With an ever increasing volume of digitally accessible images, establishing connections to organize and analyse data is all the more important. A typical formulation for connecting images without using metadata is content-based image retrieval (CBIR). Similarly to other applications in computer vision, CBIR has benefited from the expressivity of convolutional neural networks (CNN) and obtained unprecedented results on usual benchmarks. However, it is hard to say whether this performance is explained by the proposal of more and more sophisticated architectures and models, or simply by the presence of a training dataset that matches the use case, i.e. that has similar visual and semantic characteristics. Indeed, the usual paradigm of the model-training dataset couple shows its limits as soon as one leaves the case characterized by the training data: the performance drops when the model is tested on different data, or data with too high variability.
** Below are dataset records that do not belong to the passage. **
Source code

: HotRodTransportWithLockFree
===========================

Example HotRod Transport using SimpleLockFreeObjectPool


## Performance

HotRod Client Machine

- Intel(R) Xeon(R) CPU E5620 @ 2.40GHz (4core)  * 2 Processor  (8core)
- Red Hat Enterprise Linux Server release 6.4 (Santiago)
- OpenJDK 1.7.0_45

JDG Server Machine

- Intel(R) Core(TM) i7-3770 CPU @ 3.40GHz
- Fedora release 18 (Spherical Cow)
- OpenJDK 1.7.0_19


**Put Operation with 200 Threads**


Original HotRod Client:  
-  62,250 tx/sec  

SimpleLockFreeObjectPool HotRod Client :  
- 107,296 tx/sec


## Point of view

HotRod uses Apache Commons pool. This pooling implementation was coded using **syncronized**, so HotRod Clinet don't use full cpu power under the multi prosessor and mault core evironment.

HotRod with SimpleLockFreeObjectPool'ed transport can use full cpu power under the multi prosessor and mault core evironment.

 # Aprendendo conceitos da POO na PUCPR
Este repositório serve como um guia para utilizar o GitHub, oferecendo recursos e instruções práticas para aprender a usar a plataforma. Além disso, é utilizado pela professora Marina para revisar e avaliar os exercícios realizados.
This thesis addresses this issue with a critical look at deep learning methods and their real application potential. In a context of multi-source territorial imagery, a benchmark is proposed to characterize a new research problem: heterogeneous image retrieval, "low-data" (without training data), with a use case where defining a training dataset and a baseline method is not easy. With this benchmark, new measures are proposed to qualify the generalization ability of the model in a CBIR context, then technical solutions that allow to get rid of the hazardous definition of the above-mentioned "similar visual and semantic characteristics". The discussion around the results highlights a probably too great importance given to the architecture of neural networks, and promising ideas in CBIR which provides tools agnostics of the used model, and allowing to exploit the comparative advantages of different models trained on different data sets. Finally, the interest of this generalist approach is confirmed by an application to a case where, despite the abundance of methods and data, they are encapsulated in a set of small datasets and therefore with an unclear application potential: land-use classification with satellite imagery.